— Extracted material —
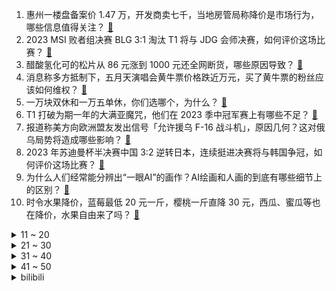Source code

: 1. 惠州一楼盘备案价 1.47 万，开发商卖七千，当地房管局称降价是市场行为，哪些信息值得关注？ [:link:](https://www.zhihu.com/question/602034551)
2. 2023 MSI 败者组决赛 BLG 3:1 淘汰 T1 将与 JDG 会师决赛，如何评价这场比赛？ [:link:](https://www.zhihu.com/question/602081462)
3. 醋酸氢化可的松片从 86 元涨到 1000 元还全网断货，哪些原因导致？ [:link:](https://www.zhihu.com/question/601956292)
4. 消息称多方抵制下，五月天演唱会黄牛票价格跌近万元，买了黄牛票的粉丝应该如何维权？ [:link:](https://www.zhihu.com/question/601943204)
5. 一万块双休和一万五单休，你们选哪个，为什么？ [:link:](https://www.zhihu.com/question/399436444)
6. T1 打破为期一年的大满亚魔咒，他们在 2023 季中冠军赛上有哪些不足？ [:link:](https://www.zhihu.com/question/602130085)
7. 报道称美方向欧洲盟友发出信号「允许援乌 F-16 战斗机」，原因几何？这对俄乌局势将造成哪些影响？ [:link:](https://www.zhihu.com/question/601915994)
8. 2023 年苏迪曼杯半决赛中国 3:2 逆转日本，连续挺进决赛将与韩国争冠，如何评价这场比赛？ [:link:](https://www.zhihu.com/question/602150307)
9. 为什么人们经常能分辨出“一眼AI”的画作？AI绘画和人画的到底有哪些细节上的区别？ [:link:](https://www.zhihu.com/question/597129798)
10. 时令水果降价，蓝莓最低 20 元一斤，樱桃一斤直降 30 元，西瓜、蜜瓜等也在降价，水果自由来了吗？ [:link:](https://www.zhihu.com/question/602034553)
<details>
<summary>11 ~ 20</summary>

11. 林黛玉的出身真的比薛宝钗高吗？ [:link:](https://www.zhihu.com/question/599342922)
12. C/C++的字符串为什么设计成以特定字符结尾的字符数组而不是一个字符数组加一个长度的结构体？ [:link:](https://www.zhihu.com/question/601875104)
13. 爱运动的人怎么保护膝盖？ [:link:](https://www.zhihu.com/question/327413189)
14. 2023年必买的实用且高效的家电有哪些？ [:link:](https://www.zhihu.com/question/598538402)
15. 一个人最根本的能力到底是什么？ [:link:](https://www.zhihu.com/question/563874394)
16. 线下娱乐消费重归火热的原因是什么？背后反映了人们怎样的心理需求？ [:link:](https://www.zhihu.com/question/601938935)
17. 如何看待苏迪曼杯半决赛，中国挽救4个赛点击败日本？ [:link:](https://www.zhihu.com/question/602136410)
18. 法语比英语更难吗？ [:link:](https://www.zhihu.com/question/581580357)
19. 存钱有必要隐瞒身边的人吗？ [:link:](https://www.zhihu.com/question/483740517)
20. 当自己的能力和认知不匹配如何解决？ [:link:](https://www.zhihu.com/question/601238615)
</details>
<details>
<summary>21 ~ 30</summary>

21. 五月天北京、深圳演唱会开票后不到 5 秒售空，演出门票为什么越来越难买？演出市场现在究竟有多「热」？ [:link:](https://www.zhihu.com/question/601938220)
22. 2023 MSI 总决赛 BLG 将第三次挑战 JDG，这场比赛你更看好谁？ [:link:](https://www.zhihu.com/question/602131486)
23. 《英雄联盟》官方全球赛首次出现 LPL 队伍会师决赛，对此你有什么想说的？ [:link:](https://www.zhihu.com/question/602128226)
24. 《灌篮高手》到底经典在哪？ [:link:](https://www.zhihu.com/question/32042664)
25. 如何看待网易高管张栋一个月内三次开团《崩坏：星穹铁道》？是个人行为还是企业的营销策略？ [:link:](https://www.zhihu.com/question/602000368)
26. 有哪些贵而且物有所值的厨房家电值得推荐？ [:link:](https://www.zhihu.com/question/27314367)
27. 男子在高速服务区被撞身亡，警方通报称「司机操作不当，将油门当刹车」，涉事司机将面临哪些处罚？ [:link:](https://www.zhihu.com/question/601945252)
28. 1万米深的马里亚纳海沟，最深处的“水”还是液态吗？水温多少？ [:link:](https://www.zhihu.com/question/601404211)
29. 为什么说“撑筋拔骨”是为拳术之始、武学核心？ [:link:](https://www.zhihu.com/question/593428471)
30. 如何评价宋茜、陈妍希主演的都市情感剧《温暖的，甜蜜的》？ [:link:](https://www.zhihu.com/question/598967467)
</details>
<details>
<summary>31 ~ 40</summary>

31. 目前公认的足坛历史前7到底怎么排合理？ [:link:](https://www.zhihu.com/question/338288462)
32. 6 岁的儿子约幼儿园的小朋友周末爬山踏青，有什么建议和注意事项呢？ [:link:](https://www.zhihu.com/question/587328689)
33. 为什么人无法被道理说服，只能被事情教会？ [:link:](https://www.zhihu.com/question/599969580)
34. 如何评价《中国说唱巅峰对决 2023》第三期？ [:link:](https://www.zhihu.com/question/602080435)
35. 如何评价《一人之下》漫画番外《锈铁》第35 （42）话? [:link:](https://www.zhihu.com/question/601993938)
36. 如何评价「浪姐 4」《乘风 2023》第三期一公赛后真人秀？ [:link:](https://www.zhihu.com/question/602047177)
37. 美依礼芽唱的《极乐净土》到底什么意思？ [:link:](https://www.zhihu.com/question/601044270)
38. 领导跳槽带你走，你跟不跟？ [:link:](https://www.zhihu.com/question/433804952)
39. 5 月 18 日瓜迪奥拉第 4 次率队进入欧冠决赛，这名教练执教水平如何？ [:link:](https://www.zhihu.com/question/601735678)
40. 现在的房子都建二三十层高，将来房龄到了，老房子该怎么处理？ [:link:](https://www.zhihu.com/question/440200131)
</details>
<details>
<summary>41 ~ 50</summary>

41. 住户存款 8 强城市中 6 城超两万亿，京沪超五万亿 ，杭州人均存款达 16 万元，哪些信息值得关注？ [:link:](https://www.zhihu.com/question/602072912)
42. 如何评价《奔跑吧》第七季第五期《舌尖上的贵州》？ [:link:](https://www.zhihu.com/question/601948549)
43. 智动智座智驾，「全新雅阁」焕新出发，哪些亮点值得关注？ [:link:](https://www.zhihu.com/question/601898739)
44. 很多传统武术中都有搭手听劲的功夫，为什么在现代搏击中用不上呢？ [:link:](https://www.zhihu.com/question/601956808)
45. 网传「购票平台」才是最大的黄牛票源，可信度如何？目前演出市场票务监管方面是否存在漏洞？ [:link:](https://www.zhihu.com/question/601940151)
46. 为什么忽必烈不经过库页岛南下攻打日本？ [:link:](https://www.zhihu.com/question/35856128)
47. 如何评价《崩坏星穹铁道》的新活动：磐岩镇超级联赛？ [:link:](https://www.zhihu.com/question/601862628)
48. 2023 年，你觉得「感情需要门当户对」是真理还是过时思维？ [:link:](https://www.zhihu.com/question/599386736)
49. Gilbert Strang授完最后一课，如何评价其奉献给教育事业的一生？ [:link:](https://www.zhihu.com/question/601358476)
50. 美债谈判共和党代表两次离席，两党为何仍无法就提高债务上限或削减开支达成一致？「真正分歧」究竟是什么？ [:link:](https://www.zhihu.com/question/602041084)
</details><details>
<summary>bilibili</summary>

</details>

— Task details —
Among the lines above, return those that hold the word "如何评价这场比赛".

— Answer space —
2. 2023 MSI 败者组决赛 BLG 3:1 淘汰 T1 将与 JDG 会师决赛，如何评价这场比赛？ [:link:](https://www.zhihu.com/question/602081462)
8. 2023 年苏迪曼杯半决赛中国 3:2 逆转日本，连续挺进决赛将与韩国争冠，如何评价这场比赛？ [:link:](https://www.zhihu.com/question/602150307)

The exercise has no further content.